*DESCRIPTION OF THE TASK*
Every line below that holds the string "update" must be copied.

Data entries:
++++++++

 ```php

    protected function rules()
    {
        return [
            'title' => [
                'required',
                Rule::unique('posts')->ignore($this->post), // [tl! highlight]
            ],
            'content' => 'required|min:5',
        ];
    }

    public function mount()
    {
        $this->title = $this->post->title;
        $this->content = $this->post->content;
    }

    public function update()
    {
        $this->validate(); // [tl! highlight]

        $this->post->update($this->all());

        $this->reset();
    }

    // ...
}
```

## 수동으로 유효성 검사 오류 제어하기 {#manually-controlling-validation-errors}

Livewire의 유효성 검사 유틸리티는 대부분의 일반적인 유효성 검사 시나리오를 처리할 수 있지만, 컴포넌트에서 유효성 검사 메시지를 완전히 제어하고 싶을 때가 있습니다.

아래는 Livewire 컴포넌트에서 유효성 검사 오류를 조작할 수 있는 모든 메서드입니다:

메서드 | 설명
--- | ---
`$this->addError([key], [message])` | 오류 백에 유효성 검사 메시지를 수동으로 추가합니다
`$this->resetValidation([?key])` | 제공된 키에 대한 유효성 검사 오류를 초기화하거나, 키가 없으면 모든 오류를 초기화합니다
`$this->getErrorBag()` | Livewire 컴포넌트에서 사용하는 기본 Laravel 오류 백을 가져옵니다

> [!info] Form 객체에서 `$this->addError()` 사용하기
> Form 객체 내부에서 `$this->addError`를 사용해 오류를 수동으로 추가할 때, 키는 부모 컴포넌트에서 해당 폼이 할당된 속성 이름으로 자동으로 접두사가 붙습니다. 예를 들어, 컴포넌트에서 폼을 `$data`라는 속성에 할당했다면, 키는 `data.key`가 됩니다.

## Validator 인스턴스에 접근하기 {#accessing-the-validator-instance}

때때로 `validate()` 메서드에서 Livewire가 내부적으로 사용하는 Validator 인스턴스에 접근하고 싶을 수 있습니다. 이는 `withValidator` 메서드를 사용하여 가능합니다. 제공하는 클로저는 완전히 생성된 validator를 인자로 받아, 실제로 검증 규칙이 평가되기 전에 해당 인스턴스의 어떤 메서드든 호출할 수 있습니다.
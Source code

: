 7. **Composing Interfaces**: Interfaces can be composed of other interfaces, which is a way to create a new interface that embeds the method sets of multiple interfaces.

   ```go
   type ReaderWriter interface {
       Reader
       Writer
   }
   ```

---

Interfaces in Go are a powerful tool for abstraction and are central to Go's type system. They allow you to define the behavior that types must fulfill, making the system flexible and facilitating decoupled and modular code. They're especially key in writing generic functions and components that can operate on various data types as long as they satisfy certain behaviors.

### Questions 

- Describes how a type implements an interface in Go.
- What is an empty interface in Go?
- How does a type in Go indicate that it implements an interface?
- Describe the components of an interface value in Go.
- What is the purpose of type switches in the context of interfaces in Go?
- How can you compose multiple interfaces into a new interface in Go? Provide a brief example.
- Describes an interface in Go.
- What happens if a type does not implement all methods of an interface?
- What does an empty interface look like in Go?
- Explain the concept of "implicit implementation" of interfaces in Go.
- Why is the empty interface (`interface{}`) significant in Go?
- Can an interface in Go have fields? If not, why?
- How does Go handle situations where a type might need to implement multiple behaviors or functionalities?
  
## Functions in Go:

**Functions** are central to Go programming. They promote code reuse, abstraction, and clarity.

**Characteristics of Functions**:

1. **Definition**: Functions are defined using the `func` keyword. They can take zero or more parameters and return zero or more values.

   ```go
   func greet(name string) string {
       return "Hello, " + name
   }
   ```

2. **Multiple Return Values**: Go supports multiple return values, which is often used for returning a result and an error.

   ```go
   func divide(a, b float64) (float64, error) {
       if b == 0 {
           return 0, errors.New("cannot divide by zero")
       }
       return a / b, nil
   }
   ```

++++++++

*EXERCISE OUTPUT*
    public function update()
        $this->post->update($this->all());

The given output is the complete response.